Reports are surfacing of a possible data breach at the magazine clearing house GunMag Warehouse. Reddit Users who purchased the 6 pack of Hexmags deal are reporting that they were receiving calls from their credit card fraud departments as well as seeing transactions anywhere from 28 cents all the way up to the thousands of dollars. With data breaches becoming more commonplace the theft of payment data wouldn’t be a stretch given the recent data breach at AIM as well as a multitude of brick and mortar retailers.

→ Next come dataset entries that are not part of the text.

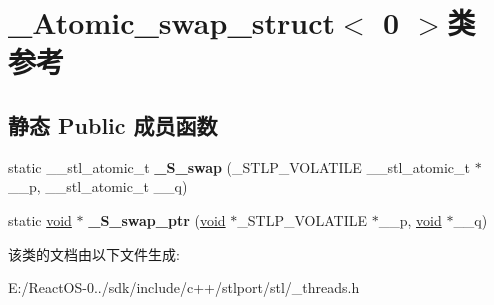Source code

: \hypertarget{class___atomic__swap__struct_3_010_01_4}{}\section{\+\_\+\+Atomic\+\_\+swap\+\_\+struct$<$ 0 $>$类 参考}
\label{class___atomic__swap__struct_3_010_01_4}
\subsection*{静态 Public 成员函数}
\begin{DoxyCompactItemize}
\item 
\mbox{\label{class___atomic__swap__struct_3_010_01_4_a880a9171fdcddab2039e69008b398365}} 
static \+\_\+\+\_\+stl\+\_\+atomic\+\_\+t {\bfseries \+\_\+\+S\+\_\+swap} (\+\_\+\+S\+T\+L\+P\+\_\+\+V\+O\+L\+A\+T\+I\+LE \+\_\+\+\_\+stl\+\_\+atomic\+\_\+t $\ast$\+\_\+\+\_\+p, \+\_\+\+\_\+stl\+\_\+atomic\+\_\+t \+\_\+\+\_\+q)
\item 
\mbox{\label{class___atomic__swap__struct_3_010_01_4_a8f3b11475266a36cb1447d45b2df0dca}} 
static \hyperlink{interfacevoid}{void} $\ast$ {\bfseries \+\_\+\+S\+\_\+swap\+\_\+ptr} (\hyperlink{interfacevoid}{void} $\ast$\+\_\+\+S\+T\+L\+P\+\_\+\+V\+O\+L\+A\+T\+I\+LE $\ast$\+\_\+\+\_\+p, \hyperlink{interfacevoid}{void} $\ast$\+\_\+\+\_\+q)
\end{DoxyCompactItemize}


该类的文档由以下文件生成\+:\begin{DoxyCompactItemize}
\item 
E\+:/\+React\+O\+S-\/0../sdk/include/c++/stlport/stl/\+\_\+threads.\+h\end{DoxyCompactItemize}
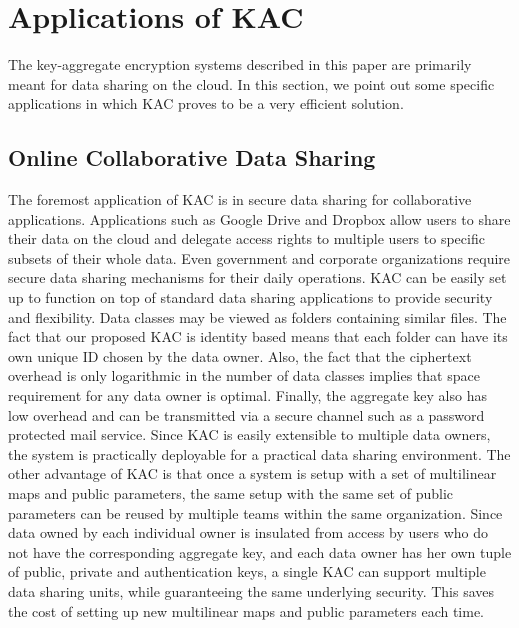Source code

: \section{Applications of KAC}
\label{sec:applications}

The key-aggregate encryption systems described in this paper are primarily meant for data sharing on the cloud. In this section, we point out some specific applications in which KAC proves to be a very efficient solution.

\subsection*{Online Collaborative Data Sharing} The foremost application of KAC is in secure data sharing for collaborative applications. Applications such as Google Drive \cite{googledrive} and Dropbox \cite{dropbox} allow users to share their data on the cloud and delegate access rights to multiple users to specific subsets of their whole data. Even government and corporate organizations require secure data sharing mechanisms for their daily operations. KAC can be easily set up to function on top of standard data sharing applications to provide security and flexibility. Data classes may be viewed as folders containing similar files. The fact that our proposed KAC is identity based means that each folder can have its own unique ID chosen by the data owner. Also, the fact that the ciphertext overhead is only logarithmic in the number of data classes implies that space requirement for any data owner is optimal. Finally, the aggregate key also has low overhead and can be transmitted via a secure channel such as a password protected mail service. Since KAC is easily extensible to multiple data owners, the system is practically deployable for a practical data sharing environment. The other advantage of KAC is that once a system is setup with a set of multilinear maps and public parameters, the same setup with the same set of public parameters can be reused by multiple teams within the same organization. Since data owned by each individual owner is insulated from access by users who do not have the corresponding aggregate key, and each data owner has her own tuple of public, private and authentication keys, a single KAC can support multiple data sharing units, while guaranteeing the same underlying security. This saves the cost of setting up new multilinear maps and public parameters each time. 

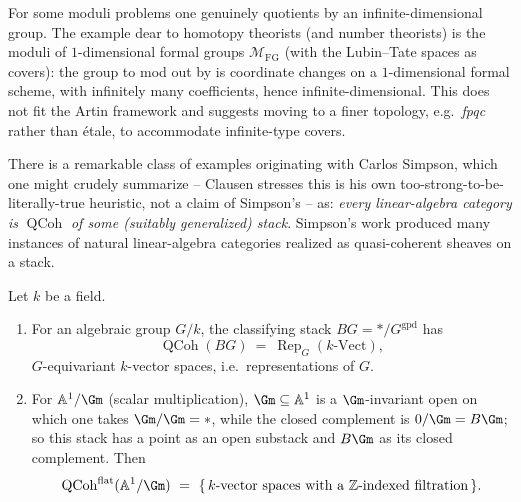 \begin{example}
\label{ex:15:formal-groups}
For some moduli problems one genuinely quotients by an infinite-dimensional group.
The example dear to homotopy theorists (and number theorists) is the moduli of
$1$-dimensional formal groups $\mathcal{M}_{\mathrm{FG}}$ (with the Lubin--Tate
spaces as covers): the group to mod out by is coordinate changes on a
$1$-dimensional formal scheme, with infinitely many coefficients, hence
infinite-dimensional. This does not fit the Artin framework and suggests moving to a
finer topology, e.g.\ \emph{fpqc} rather than \'etale, to accommodate infinite-type
covers.
\end{example}

\begin{remark}
\label{rmk:15:simpson}
There is a remarkable class of examples originating with Carlos Simpson, which one
might crudely summarize -- Clausen stresses this is his own too-strong-to-be-literally-true
heuristic, not a claim of Simpson's -- as: \emph{every linear-algebra category is}
$\operatorname{QCoh}$ \emph{of some (suitably generalized) stack}. Simpson's work
produced many instances of natural linear-algebra categories realized as
quasi-coherent sheaves on a stack.
\end{remark}

\begin{example}
\label{ex:15:simpson-stacks}
Let $k$ be a field.
\begin{enumerate}
\item For an algebraic group $G/k$, the classifying stack $BG = \ast/G^{\mathrm{gpd}}$
has
\begin{equation*}
\operatorname{QCoh}(BG)\ =\ \operatorname{Rep}_G(k\text{-}\mathrm{Vect}),
\end{equation*}
$G$-equivariant $k$-vector spaces, i.e.\ representations of $G$.
\item For $\mathbb{A}^1/\Gm$ (scalar multiplication), $\Gm\subseteq\mathbb{A}^1$ is a
$\Gm$-invariant open on which one takes $\Gm/\Gm = \ast$, while the closed complement
is $0/\Gm = B\Gm$; so this stack has a point as an open substack and $B\Gm$ as its
closed complement. Then
\begin{equation*}
\operatorname{QCoh}^{\mathrm{flat}}(\mathbb{A}^1/\Gm)\ =\ \{\,\text{$k$-vector spaces with a $\mathbb{Z}$-indexed filtration}\,\}.
\end{equation*}
\end{enumerate}
\end{example}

One of the users on Reddit stated that he used his debit card to place the order, then while out to dinner with his significant other learned that his account had been cleared out when his card was declined. Another user reports that he had 2 separate large dollar purchases declined by the fraud department. Since he canceled the card the payment information that he included with a Form 1 will not longer be accurate and is concerned that he might need to resubmit.
TFB reached out to GunsMag Warehouse and they made the following statement …
Dear Gunmag Warehouse Customers,
We were made aware of a possible security breach last week and immediately hired the cyber security experts at Securi to conduct an investigation. They isolated and patched the offending vulnerability within our e-commerce platform. This exploit appears to have arisen after a recent third-party module update made on June 6th. While our database was never compromised, orders placed from June 6th – July 19th may have been affected.
To ensure the security of our checkout going forward, Securi conducted a new audit this morning and verified our site as secure. We consider the safety of our customer’s information to be of the utmost importance, and will continue to do everything possible to keep our checkout secure.
Furthermore, in an effort to keep your data secure we do not – nor have we ever stored any CC info on our servers. To ensure another event like this does not reoccur, Gunmag Warehouse will be implementing additional security protocols to ensure our site has redundant security points.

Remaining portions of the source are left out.